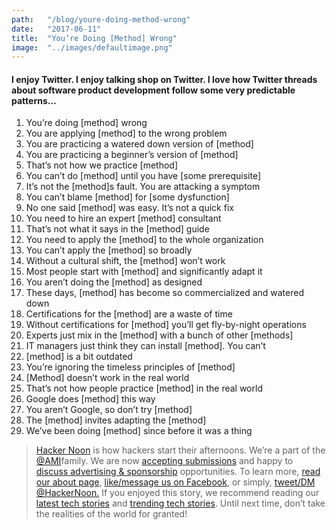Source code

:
 ```yaml
---
path:	"/blog/youre-doing-method-wrong"
date:	"2017-06-11"
title:	"You’re Doing [Method] Wrong"
image:	"../images/defaultimage.png"
---
```


#### I enjoy Twitter. I enjoy talking shop on Twitter. I love how Twitter threads about software product development follow some very predictable patterns…

1. You’re doing [method] wrong
2. You are applying [method] to the wrong problem
3. You are practicing a watered down version of [method]
4. You are practicing a beginner’s version of [method]
5. That’s not how we practice [method]
6. You can’t do [method] until you have [some prerequisite]
7. It’s not the [method]s fault. You are attacking a symptom
8. You can’t blame [method] for [some dysfunction]
9. No one said [method] was easy. It’s not a quick fix
10. You need to hire an expert [method] consultant
11. That’s not what it says in the [method] guide
12. You need to apply the [method] to the whole organization
13. You can’t apply the [method] so broadly
14. Without a cultural shift, the [method] won’t work
15. Most people start with [method] and significantly adapt it
16. You aren’t doing the [method] as designed
17. These days, [method] has become so commercialized and watered down
18. Certifications for the [method] are a waste of time
19. Without certifications for [method] you’ll get fly-by-night operations
20. Experts just mix in the [method] with a bunch of other [methods]
21. IT managers just think they can install [method]. You can’t
22. [method] is a bit outdated
23. You’re ignoring the timeless principles of [method]
24. [Method] doesn’t work in the real world
25. That’s not how people practice [method] in the real world
26. Google does [method] this way
27. You aren’t Google, so don’t try [method]
28. The [method] invites adapting the [method]
29. We’ve been doing [method] since before it was a thing

> [Hacker Noon](http://bit.ly/Hackernoon) is how hackers start their afternoons. We’re a part of the [@AMI](http://bit.ly/atAMIatAMI)family. We are now [accepting submissions](http://bit.ly/hackernoonsubmission) and happy to [discuss advertising & sponsorship](mailto:partners@amipublications.com) opportunities.
> To learn more, [read our about page](https://goo.gl/4ofytp), [like/message us on Facebook](http://bit.ly/HackernoonFB), or simply, [tweet/DM @HackerNoon.](https://goo.gl/k7XYbx)
> If you enjoyed this story, we recommend reading our [latest tech stories](http://bit.ly/hackernoonlatestt) and [trending tech stories](https://hackernoon.com/trending). Until next time, don’t take the realities of the world for granted!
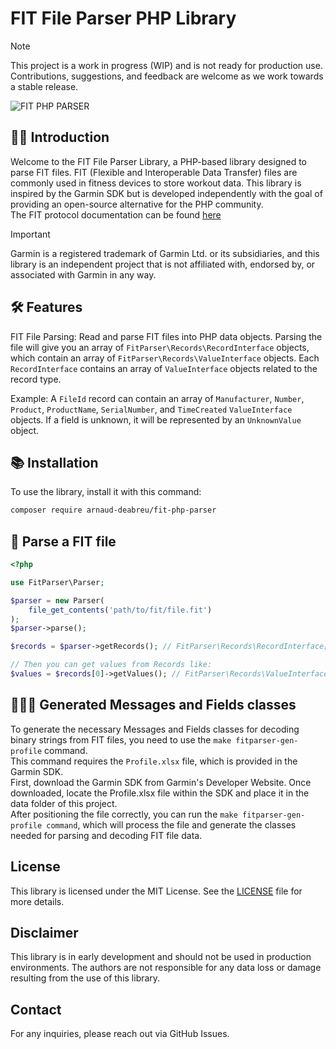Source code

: # FIT File Parser PHP Library

> [!NOTE]
> This project is a work in progress (WIP) and is not ready for production use. Contributions, suggestions, and feedback are welcome as we work towards a stable release.

![FIT PHP PARSER](https://repository-images.githubusercontent.com/843801807/8db07dea-9607-4ca7-887f-711670f7c765)

## 👋🏻 Introduction
Welcome to the FIT File Parser Library, a PHP-based library designed to parse FIT files. FIT (Flexible and Interoperable Data Transfer) files are commonly used in fitness devices to store workout data. This library is inspired by the Garmin SDK but is developed independently with the goal of providing an open-source alternative for the PHP community.  
The FIT protocol documentation can be found [here](https://developer.garmin.com/fit/overview/)

> [!IMPORTANT]
> Garmin is a registered trademark of Garmin Ltd. or its subsidiaries, and this library is an independent project that is not affiliated with, endorsed by, or associated with Garmin in any way.

## 🛠️ Features
FIT File Parsing: Read and parse FIT files into PHP data objects.
Parsing the file will give you an array of `FitParser\Records\RecordInterface` objects, which contain an array of `FitParser\Records\ValueInterface` objects.
Each `RecordInterface` contains an array of `ValueInterface` objects related to the record type.

Example:
A `FileId` record can contain an array of `Manufacturer`, `Number`, `Product`, `ProductName`, `SerialNumber`, and `TimeCreated` `ValueInterface` objects.
If a field is unknown, it will be represented by an `UnknownValue` object.

## 📚 Installation
To use the library, install it with this command:

```bash
composer require arnaud-deabreu/fit-php-parser
```

## 📝 Parse a FIT file

```php
<?php

use FitParser\Parser;

$parser = new Parser(
    file_get_contents('path/to/fit/file.fit')
);
$parser->parse();

$records = $parser->getRecords(); // FitParser\Records\RecordInterface[]

// Then you can get values from Records like:
$values = $records[0]->getValues(); // FitParser\Records\ValueInterface[] 
```

## 🧙🏻‍♂️ Generated Messages and Fields classes
To generate the necessary Messages and Fields classes for decoding binary strings from FIT files, you need to use the `make fitparser-gen-profile` command.  
This command requires the `Profile.xlsx` file, which is provided in the Garmin SDK.  
First, download the Garmin SDK from Garmin's Developer Website. Once downloaded, locate the Profile.xlsx file within the SDK and place it in the data folder of this project.  
After positioning the file correctly, you can run the `make fitparser-gen-profile command`, which will process the file and generate the classes needed for parsing and decoding FIT file data.

## License
This library is licensed under the MIT License. See the [LICENSE](LICENSE) file for more details.

## Disclaimer
This library is in early development and should not be used in production environments. The authors are not responsible for any data loss or damage resulting from the use of this library.

## Contact
For any inquiries, please reach out via GitHub Issues.
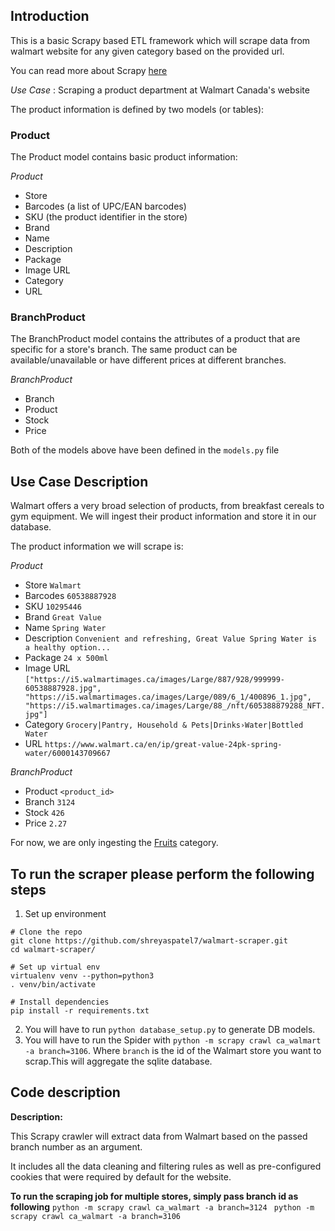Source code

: 

## Introduction
This is a basic Scrapy based ETL framework which will scrape data from walmart website for any given category based on the provided url.

You can read more about Scrapy [here](https://scrapy.org/)

*Use Case* : Scraping a product department at Walmart Canada's website

The product information is defined by two models (or tables):

### Product
The Product model contains basic product information:

*Product*

- Store
- Barcodes (a list of UPC/EAN barcodes)
- SKU (the product identifier in the store)
- Brand
- Name
- Description
- Package
- Image URL
- Category
- URL

### BranchProduct
The BranchProduct model contains the attributes of a product that are specific for a store's branch. The same product can be available/unavailable or have different prices at different branches.

*BranchProduct*

- Branch
- Product
- Stock
- Price

Both of the models above have been defined in the `models.py` file

## Use Case Description

Walmart offers a very broad selection of products, from breakfast cereals to gym equipment. We will ingest their product information and store it in our database.

The product information we will scrape is:

*Product*

- Store `Walmart`
- Barcodes `60538887928`
- SKU `10295446`
- Brand `Great Value`
- Name `Spring Water`
- Description `Convenient and refreshing, Great Value Spring Water is a healthy option...`
- Package `24 x 500ml`
- Image URL `["https://i5.walmartimages.ca/images/Large/887/928/999999-60538887928.jpg", "https://i5.walmartimages.ca/images/Large/089/6_1/400896_1.jpg", "https://i5.walmartimages.ca/images/Large/88_/nft/605388879288_NFT.jpg"]`
- Category `Grocery|Pantry, Household & Pets|Drinks›Water|Bottled Water`
- URL `https://www.walmart.ca/en/ip/great-value-24pk-spring-water/6000143709667`

*BranchProduct*
 - Product `<product_id>`
 - Branch `3124`
 - Stock `426`
 - Price `2.27`

For now, we are only ingesting the [Fruits](https://www.walmart.ca/en/grocery/fruits-vegetables/fruits/N-3852) category.


## To run the scraper please perform the following steps

1. Set up environment
```
# Clone the repo
git clone https://github.com/shreyaspatel7/walmart-scraper.git
cd walmart-scraper/

# Set up virtual env
virtualenv venv --python=python3
. venv/bin/activate

# Install dependencies
pip install -r requirements.txt 
```
2. You will have to run `python database_setup.py` to generate DB models.
3. You will have to  run the Spider with `python -m scrapy crawl ca_walmart -a branch=3106`. Where `branch` is the id of the Walmart store you want to scrap.This will aggregate the sqlite database.


## Code description

**Description:**

This Scrapy crawler will extract data from Walmart based on the passed branch number as an argument.

It includes all the data cleaning and filtering rules as well as pre-configured cookies that were required by default for the website.


**To run the scraping job for multiple stores, simply pass branch id as following** 
`python -m scrapy crawl ca_walmart -a branch=3124
`
`python -m scrapy crawl ca_walmart -a branch=3106
`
==================================================
Considering only the material above, set down every line from the one with "7. It’s not" to the one with "[Hacker Noon](http://bit.ly/Hackernoon) is", inclusive, exactly as written.

* OUTPUT OF THE EXERCISE
7. It’s not the [method]s fault. You are attacking a symptom
8. You can’t blame [method] for [some dysfunction]
9. No one said [method] was easy. It’s not a quick fix
10. You need to hire an expert [method] consultant
11. That’s not what it says in the [method] guide
12. You need to apply the [method] to the whole organization
13. You can’t apply the [method] so broadly
14. Without a cultural shift, the [method] won’t work
15. Most people start with [method] and significantly adapt it
16. You aren’t doing the [method] as designed
17. These days, [method] has become so commercialized and watered down
18. Certifications for the [method] are a waste of time
19. Without certifications for [method] you’ll get fly-by-night operations
20. Experts just mix in the [method] with a bunch of other [methods]
21. IT managers just think they can install [method]. You can’t
22. [method] is a bit outdated
23. You’re ignoring the timeless principles of [method]
24. [Method] doesn’t work in the real world
25. That’s not how people practice [method] in the real world
26. Google does [method] this way
27. You aren’t Google, so don’t try [method]
28. The [method] invites adapting the [method]
29. We’ve been doing [method] since before it was a thing

> [Hacker Noon](http://bit.ly/Hackernoon) is how hackers start their afternoons. We’re a part of the [@AMI](http://bit.ly/atAMIatAMI)family. We are now [accepting submissions](http://bit.ly/hackernoonsubmission) and happy to [discuss advertising & sponsorship](mailto:partners@amipublications.com) opportunities.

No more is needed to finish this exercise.